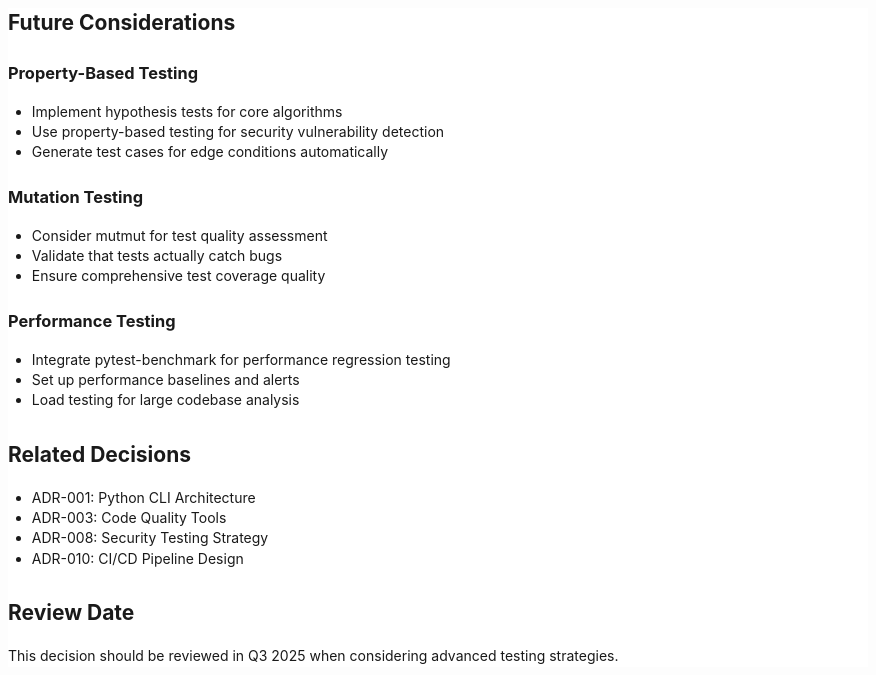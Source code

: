 ## Future Considerations

### Property-Based Testing
- Implement hypothesis tests for core algorithms
- Use property-based testing for security vulnerability detection
- Generate test cases for edge conditions automatically

### Mutation Testing
- Consider mutmut for test quality assessment
- Validate that tests actually catch bugs
- Ensure comprehensive test coverage quality

### Performance Testing
- Integrate pytest-benchmark for performance regression testing
- Set up performance baselines and alerts
- Load testing for large codebase analysis

## Related Decisions
- ADR-001: Python CLI Architecture
- ADR-003: Code Quality Tools
- ADR-008: Security Testing Strategy
- ADR-010: CI/CD Pipeline Design

## Review Date
This decision should be reviewed in Q3 2025 when considering advanced testing strategies.
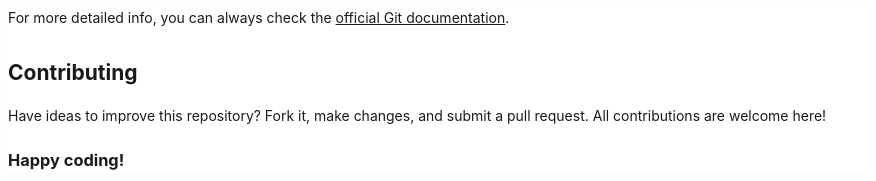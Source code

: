 For more detailed info, you can always check the [official Git documentation](https://git-scm.com/doc).

## Contributing

Have ideas to improve this repository? Fork it, make changes, and submit a pull request. All contributions are welcome here!

### Happy coding!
· · · · · · ·
## What is expected:
Each line that includes the string "tests" should be copied from the data.

## Task solution:
- Implement hypothesis tests for core algorithms
- Validate that tests actually catch bugs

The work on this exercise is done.